#### EXERCISE DIRECTIONS
Pictures should be left out when the listing below is repeated word for word.

#### AVAILABLE RECORDS
--- START ---

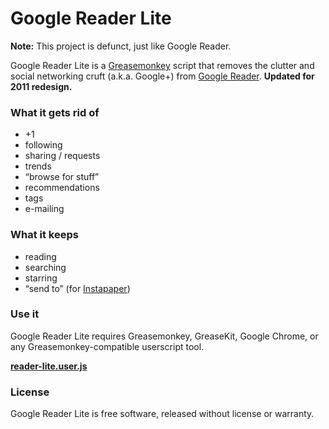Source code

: # Google Reader Lite

**Note:** This project is defunct, just like Google Reader.

Google Reader Lite is a [Greasemonkey](http://www.greasespot.net) script that removes the clutter and social networking cruft (a.k.a. Google+) from [Google Reader](http://www.google.com/reader/). <strong>Updated for 2011 redesign.</strong></p>

### What it gets rid of

- +1
- following
- sharing / requests
- trends
- “browse for stuff”
- recommendations
- tags
- e-mailing

### What it keeps

- reading
- searching
- starring
- “send to” (for [Instapaper](http://www.instapaper.com))

### Use it

Google Reader Lite requires Greasemonkey, GreaseKit, Google Chrome, or any Greasemonkey-compatible userscript tool.

**[reader-lite.user.js](http://files.zarate.org/js/reader-lite.user.js)**

### License

Google Reader Lite is free software, released without license or warranty.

--- END ---

#### ANSWER BOX
Source code

: # Google Reader Lite

**Note:** This project is defunct, just like Google Reader.

Google Reader Lite is a [Greasemonkey](http://www.greasespot.net) script that removes the clutter and social networking cruft (a.k.a. Google+) from [Google Reader](http://www.google.com/reader/). <strong>Updated for 2011 redesign.</strong></p>

### What it gets rid of

- +1
- following
- sharing / requests
- trends
- “browse for stuff”
- recommendations
- tags
- e-mailing

### What it keeps

- reading
- searching
- starring
- “send to” (for [Instapaper](http://www.instapaper.com))

### Use it

Google Reader Lite requires Greasemonkey, GreaseKit, Google Chrome, or any Greasemonkey-compatible userscript tool.

**[reader-lite.user.js](http://files.zarate.org/js/reader-lite.user.js)**

### License

Google Reader Lite is free software, released without license or warranty.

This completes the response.